__PROBLEM__: Which lines in the entries below contain the string "only"? Show each of them in full.

Source texts of formatted documents
*** Block opens ***
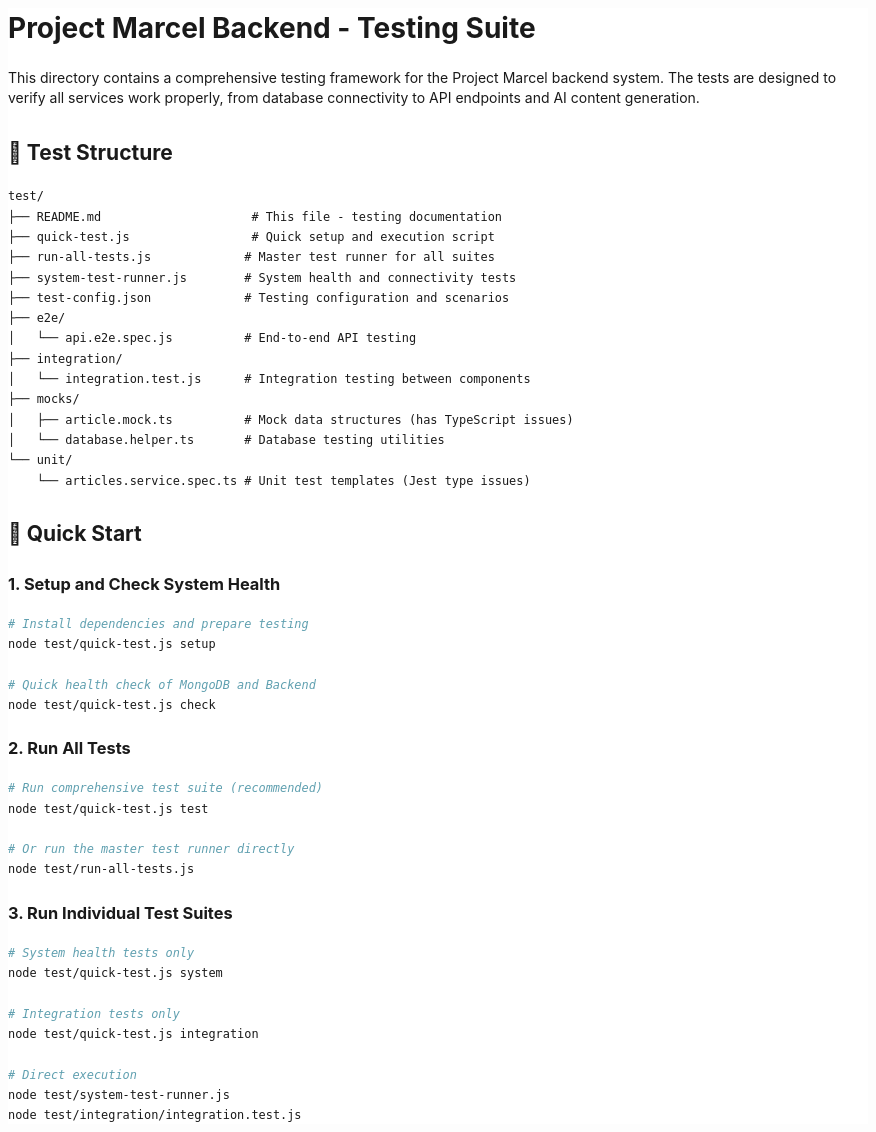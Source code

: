 # Project Marcel Backend - Testing Suite

This directory contains a comprehensive testing framework for the Project Marcel backend system. The tests are designed to verify all services work properly, from database connectivity to API endpoints and AI content generation.

## 📁 Test Structure

```
test/
├── README.md                     # This file - testing documentation
├── quick-test.js                 # Quick setup and execution script
├── run-all-tests.js             # Master test runner for all suites
├── system-test-runner.js        # System health and connectivity tests
├── test-config.json             # Testing configuration and scenarios
├── e2e/
│   └── api.e2e.spec.js          # End-to-end API testing
├── integration/
│   └── integration.test.js      # Integration testing between components
├── mocks/
│   ├── article.mock.ts          # Mock data structures (has TypeScript issues)
│   └── database.helper.ts       # Database testing utilities
└── unit/
    └── articles.service.spec.ts # Unit test templates (Jest type issues)
```

## 🚀 Quick Start

### 1. Setup and Check System Health
```bash
# Install dependencies and prepare testing
node test/quick-test.js setup

# Quick health check of MongoDB and Backend
node test/quick-test.js check
```

### 2. Run All Tests
```bash
# Run comprehensive test suite (recommended)
node test/quick-test.js test

# Or run the master test runner directly
node test/run-all-tests.js
```

### 3. Run Individual Test Suites
```bash
# System health tests only
node test/quick-test.js system

# Integration tests only
node test/quick-test.js integration

# Direct execution
node test/system-test-runner.js
node test/integration/integration.test.js
```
*** Block closes ***
__RESULT OF THE EXERCISE__:
# System health tests only
# Integration tests only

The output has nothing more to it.